● Your instructions
Whenever "estas" occurs in a line of the material, list that line.
[Start of section]
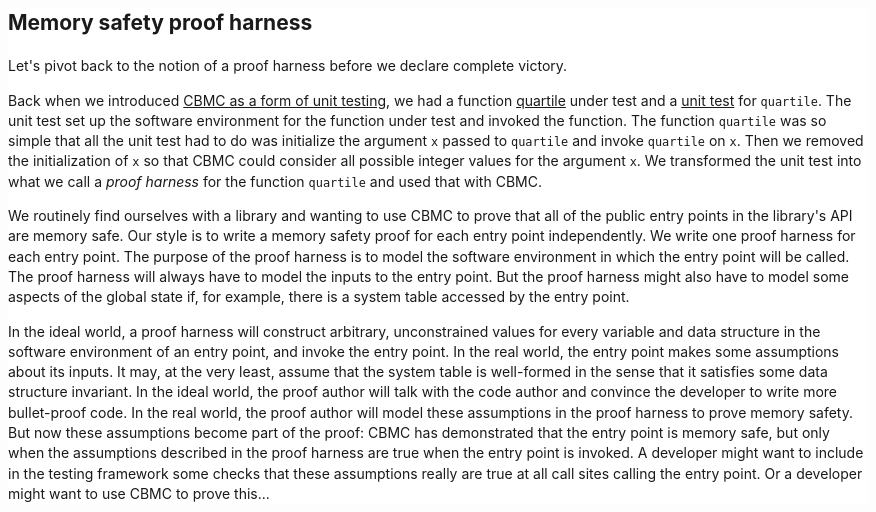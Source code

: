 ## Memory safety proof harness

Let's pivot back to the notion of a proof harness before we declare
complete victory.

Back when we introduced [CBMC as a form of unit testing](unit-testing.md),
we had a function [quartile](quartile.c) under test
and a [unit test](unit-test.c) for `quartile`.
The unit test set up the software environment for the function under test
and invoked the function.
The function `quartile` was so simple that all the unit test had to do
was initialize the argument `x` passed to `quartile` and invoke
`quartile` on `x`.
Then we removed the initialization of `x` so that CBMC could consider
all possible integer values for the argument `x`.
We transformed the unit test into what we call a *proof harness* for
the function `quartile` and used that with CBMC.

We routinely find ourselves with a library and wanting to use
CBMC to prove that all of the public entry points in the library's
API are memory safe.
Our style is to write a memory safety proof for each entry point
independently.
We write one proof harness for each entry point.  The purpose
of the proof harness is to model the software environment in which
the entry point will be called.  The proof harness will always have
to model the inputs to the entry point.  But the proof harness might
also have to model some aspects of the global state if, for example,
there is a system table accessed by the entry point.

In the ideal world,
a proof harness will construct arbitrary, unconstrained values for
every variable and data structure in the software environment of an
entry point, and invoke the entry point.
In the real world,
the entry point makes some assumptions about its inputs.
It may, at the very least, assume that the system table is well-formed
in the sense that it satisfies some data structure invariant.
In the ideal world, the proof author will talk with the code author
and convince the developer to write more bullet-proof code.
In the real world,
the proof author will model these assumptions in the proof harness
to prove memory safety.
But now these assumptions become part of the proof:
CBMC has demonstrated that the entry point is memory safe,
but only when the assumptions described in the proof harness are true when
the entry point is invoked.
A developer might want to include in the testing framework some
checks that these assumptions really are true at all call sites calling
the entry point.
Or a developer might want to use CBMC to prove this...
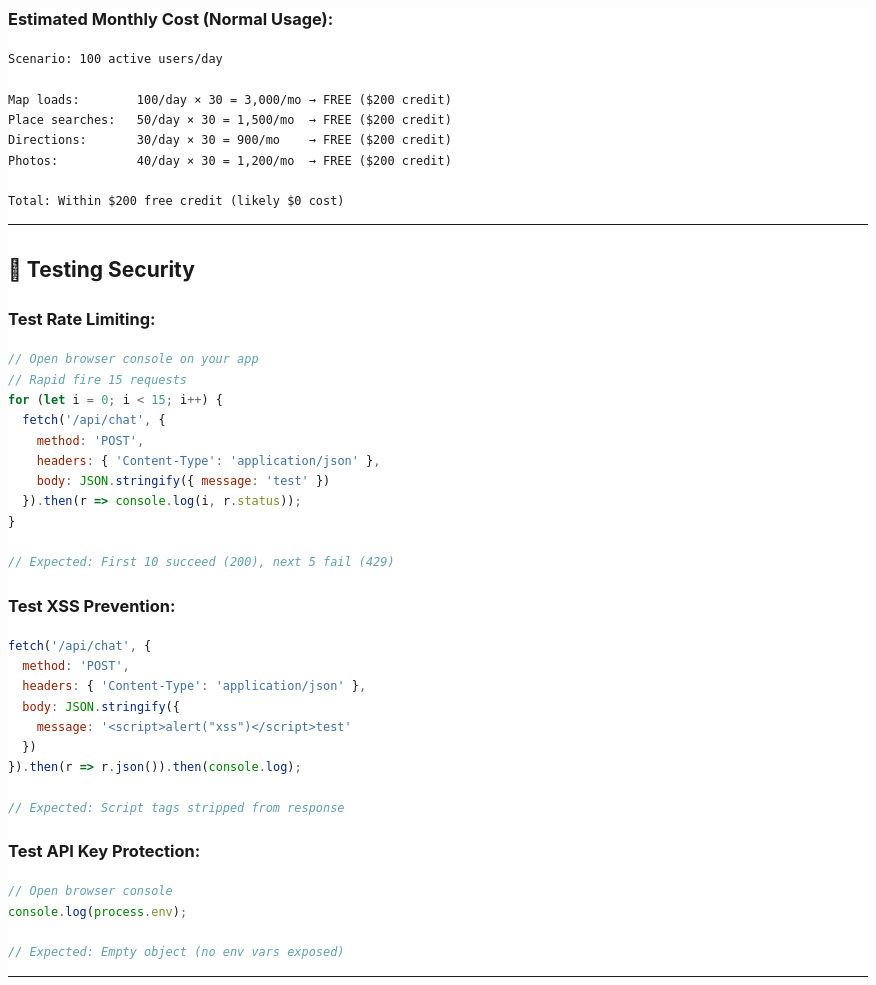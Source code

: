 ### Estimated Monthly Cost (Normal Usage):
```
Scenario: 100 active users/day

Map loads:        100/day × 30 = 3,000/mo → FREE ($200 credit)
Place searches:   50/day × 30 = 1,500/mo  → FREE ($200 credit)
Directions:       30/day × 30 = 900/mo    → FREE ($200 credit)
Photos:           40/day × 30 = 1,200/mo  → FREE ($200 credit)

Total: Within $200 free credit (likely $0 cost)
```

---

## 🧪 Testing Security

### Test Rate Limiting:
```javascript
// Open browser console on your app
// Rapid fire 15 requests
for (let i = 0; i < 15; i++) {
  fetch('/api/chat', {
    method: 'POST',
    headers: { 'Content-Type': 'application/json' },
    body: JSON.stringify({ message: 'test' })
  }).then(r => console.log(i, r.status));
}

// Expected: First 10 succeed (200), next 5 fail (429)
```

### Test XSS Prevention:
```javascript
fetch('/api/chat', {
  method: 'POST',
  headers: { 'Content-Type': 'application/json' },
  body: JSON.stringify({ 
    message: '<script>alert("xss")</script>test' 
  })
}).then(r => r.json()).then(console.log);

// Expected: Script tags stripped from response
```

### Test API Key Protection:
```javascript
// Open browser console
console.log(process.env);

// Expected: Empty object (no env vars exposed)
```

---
[End of section]
[Start of section]
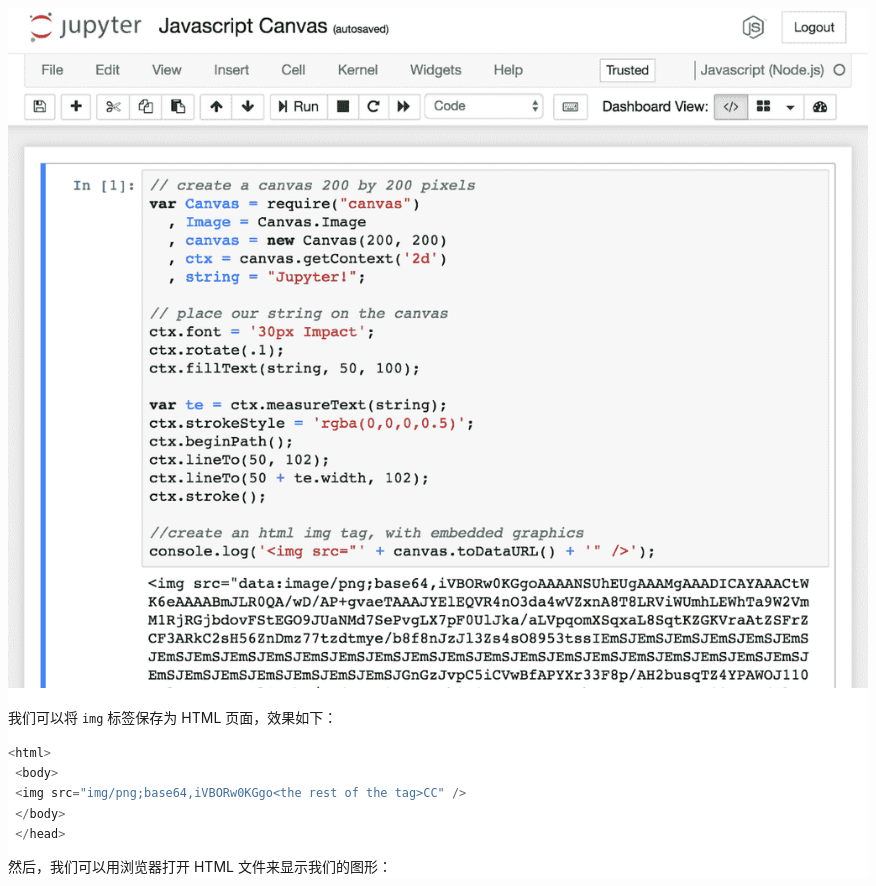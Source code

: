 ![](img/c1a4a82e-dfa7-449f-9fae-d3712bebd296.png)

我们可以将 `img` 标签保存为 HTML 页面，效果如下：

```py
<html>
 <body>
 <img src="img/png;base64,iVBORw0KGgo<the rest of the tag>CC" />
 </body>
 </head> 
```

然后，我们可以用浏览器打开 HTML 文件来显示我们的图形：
[End of section]
[Start of section]
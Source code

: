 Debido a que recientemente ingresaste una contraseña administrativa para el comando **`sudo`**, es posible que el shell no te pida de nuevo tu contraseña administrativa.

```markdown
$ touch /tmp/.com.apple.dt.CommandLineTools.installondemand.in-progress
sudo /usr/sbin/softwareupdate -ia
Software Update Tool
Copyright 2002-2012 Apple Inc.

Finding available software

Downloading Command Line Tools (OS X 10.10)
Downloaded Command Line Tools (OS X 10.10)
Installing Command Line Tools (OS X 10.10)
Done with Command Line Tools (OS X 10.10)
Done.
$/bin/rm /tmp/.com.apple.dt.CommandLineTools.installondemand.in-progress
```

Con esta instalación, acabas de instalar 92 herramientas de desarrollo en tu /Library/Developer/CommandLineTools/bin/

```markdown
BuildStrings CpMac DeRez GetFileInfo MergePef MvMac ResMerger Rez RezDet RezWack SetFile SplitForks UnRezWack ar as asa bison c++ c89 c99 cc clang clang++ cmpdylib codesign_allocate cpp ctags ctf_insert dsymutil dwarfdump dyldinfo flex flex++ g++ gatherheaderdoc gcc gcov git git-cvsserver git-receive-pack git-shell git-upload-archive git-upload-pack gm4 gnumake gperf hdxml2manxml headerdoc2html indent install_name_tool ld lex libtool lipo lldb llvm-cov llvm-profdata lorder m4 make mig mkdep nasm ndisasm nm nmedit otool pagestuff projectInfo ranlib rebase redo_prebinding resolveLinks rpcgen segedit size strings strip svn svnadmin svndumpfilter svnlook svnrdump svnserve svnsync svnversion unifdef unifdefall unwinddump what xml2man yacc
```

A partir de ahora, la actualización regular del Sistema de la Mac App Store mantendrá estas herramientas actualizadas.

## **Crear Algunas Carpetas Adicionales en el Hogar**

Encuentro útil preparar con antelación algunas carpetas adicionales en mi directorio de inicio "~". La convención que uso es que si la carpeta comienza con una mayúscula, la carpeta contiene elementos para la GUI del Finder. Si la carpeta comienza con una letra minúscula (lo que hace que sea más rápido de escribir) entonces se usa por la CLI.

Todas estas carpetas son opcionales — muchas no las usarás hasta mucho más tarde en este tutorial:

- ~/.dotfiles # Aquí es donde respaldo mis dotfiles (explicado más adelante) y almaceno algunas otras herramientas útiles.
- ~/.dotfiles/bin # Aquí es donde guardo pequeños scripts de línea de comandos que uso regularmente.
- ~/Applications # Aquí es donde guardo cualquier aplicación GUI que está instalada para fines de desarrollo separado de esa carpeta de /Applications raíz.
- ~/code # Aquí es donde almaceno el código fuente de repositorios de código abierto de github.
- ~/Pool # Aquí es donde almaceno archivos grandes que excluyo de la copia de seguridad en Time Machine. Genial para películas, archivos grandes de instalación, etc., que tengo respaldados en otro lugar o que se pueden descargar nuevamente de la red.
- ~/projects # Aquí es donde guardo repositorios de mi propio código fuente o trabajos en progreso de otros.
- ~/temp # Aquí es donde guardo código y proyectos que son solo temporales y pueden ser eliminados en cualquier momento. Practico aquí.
[End of section]
● Task response
A partir de ahora, la actualización regular del Sistema de la Mac App Store mantendrá estas herramientas actualizadas.
Todas estas carpetas son opcionales — muchas no las usarás hasta mucho más tarde en este tutorial:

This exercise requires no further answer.